* [EXERCISE REQUIREMENTS]: Restate the entries below exactly. Images are not part of the copy.

(Plain-text document sources)
━━━━━━━━━━━━━━━━━━━━━━━━━━━━━━

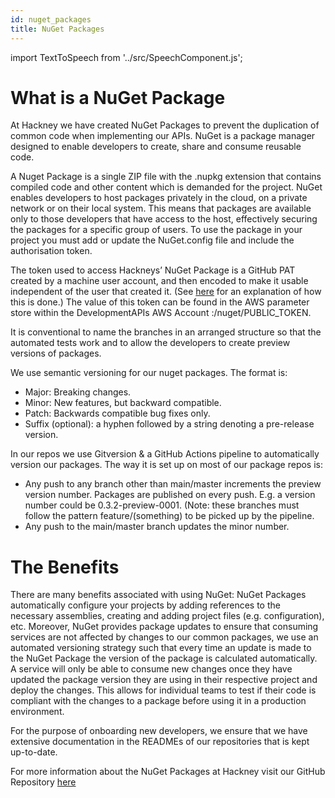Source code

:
 ```yaml
---
id: nuget_packages
title: NuGet Packages
---
```


import TextToSpeech from '../src/SpeechComponent.js';

<TextToSpeech>

# What is a NuGet Package

At Hackney we have created NuGet Packages to prevent the duplication of common code when implementing our APIs. NuGet is a package manager designed to enable developers to create, share and consume reusable code.

A Nuget Package is a single ZIP file with the .nupkg extension that contains compiled code and other content which is demanded for the project. NuGet enables developers to host packages privately in the cloud, on a private network or on their local system. This means that packages are available only to those developers that have access to the host, effectively securing the packages for a specific group of users. To use the package in your project you must add or update the NuGet.config file and include the authorisation token.

The token used to access Hackneys’ NuGet Package is a GitHub PAT created by a machine user account, and then encoded to make it usable independent of the user that created it. (See [here](https://github.community/t/download-from-github-package-registry-without-authentication/14407/111) for an explanation of how this is done.) The value of this token can be found in the AWS parameter store within the DevelopmentAPIs AWS Account :/nuget/PUBLIC_TOKEN.

It is conventional to name the branches in an arranged structure so that the automated tests work and to allow the developers to create preview versions of packages.

We use semantic versioning for our nuget packages. The format is:

* Major: Breaking changes.
* Minor: New features, but backward compatible.
* Patch: Backwards compatible bug fixes only.
* Suffix (optional): a hyphen followed by a string denoting a pre-release version.

In our repos we use Gitversion & a GitHub Actions pipeline to automatically version our packages. The way it is set up on most of our package repos is:

* Any push to any branch other than main/master increments the preview version number. Packages are published on every push. E.g. a version number could be 0.3.2-preview-0001. (Note: these branches must follow the pattern feature/(something) to be picked up by the pipeline.
* Any push to the main/master branch updates the minor number.

# The Benefits

There are many benefits associated with using NuGet: NuGet Packages automatically configure your projects by adding references to the necessary assemblies, creating and adding project files (e.g. configuration), etc. Moreover, NuGet provides package updates to ensure that consuming services are not affected by changes to our common packages, we use an automated versioning strategy such that every time an update is made to the NuGet Package the version of the package is calculated automatically. A service will only be able to consume new changes once they have updated the package version they are using in their respective project and deploy the changes. This allows for individual teams to test if their code is compliant with the changes to a package before using it in a production environment. 

For the purpose of onboarding new developers, we ensure that we have extensive documentation in the READMEs of our repositories that is kept up-to-date.

For more information about the NuGet Packages at Hackney visit our GitHub Repository [here](https://github.com/LBHackney-IT/lbh-core)
</TextToSpeech>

━━━━━━━━━━━━━━━━━━━━━━━━━━━━━━

* [WORKED SOLUTION]:
Source code

:
 ```yaml
---
id: nuget_packages
title: NuGet Packages
---
```


import TextToSpeech from '../src/SpeechComponent.js';

<TextToSpeech>

# What is a NuGet Package

At Hackney we have created NuGet Packages to prevent the duplication of common code when implementing our APIs. NuGet is a package manager designed to enable developers to create, share and consume reusable code.

A Nuget Package is a single ZIP file with the .nupkg extension that contains compiled code and other content which is demanded for the project. NuGet enables developers to host packages privately in the cloud, on a private network or on their local system. This means that packages are available only to those developers that have access to the host, effectively securing the packages for a specific group of users. To use the package in your project you must add or update the NuGet.config file and include the authorisation token.

The token used to access Hackneys’ NuGet Package is a GitHub PAT created by a machine user account, and then encoded to make it usable independent of the user that created it. (See [here](https://github.community/t/download-from-github-package-registry-without-authentication/14407/111) for an explanation of how this is done.) The value of this token can be found in the AWS parameter store within the DevelopmentAPIs AWS Account :/nuget/PUBLIC_TOKEN.

It is conventional to name the branches in an arranged structure so that the automated tests work and to allow the developers to create preview versions of packages.

We use semantic versioning for our nuget packages. The format is:

* Major: Breaking changes.
* Minor: New features, but backward compatible.
* Patch: Backwards compatible bug fixes only.
* Suffix (optional): a hyphen followed by a string denoting a pre-release version.

In our repos we use Gitversion & a GitHub Actions pipeline to automatically version our packages. The way it is set up on most of our package repos is:

* Any push to any branch other than main/master increments the preview version number. Packages are published on every push. E.g. a version number could be 0.3.2-preview-0001. (Note: these branches must follow the pattern feature/(something) to be picked up by the pipeline.
* Any push to the main/master branch updates the minor number.

# The Benefits

There are many benefits associated with using NuGet: NuGet Packages automatically configure your projects by adding references to the necessary assemblies, creating and adding project files (e.g. configuration), etc. Moreover, NuGet provides package updates to ensure that consuming services are not affected by changes to our common packages, we use an automated versioning strategy such that every time an update is made to the NuGet Package the version of the package is calculated automatically. A service will only be able to consume new changes once they have updated the package version they are using in their respective project and deploy the changes. This allows for individual teams to test if their code is compliant with the changes to a package before using it in a production environment. 

For the purpose of onboarding new developers, we ensure that we have extensive documentation in the READMEs of our repositories that is kept up-to-date.

For more information about the NuGet Packages at Hackney visit our GitHub Repository [here](https://github.com/LBHackney-IT/lbh-core)
</TextToSpeech>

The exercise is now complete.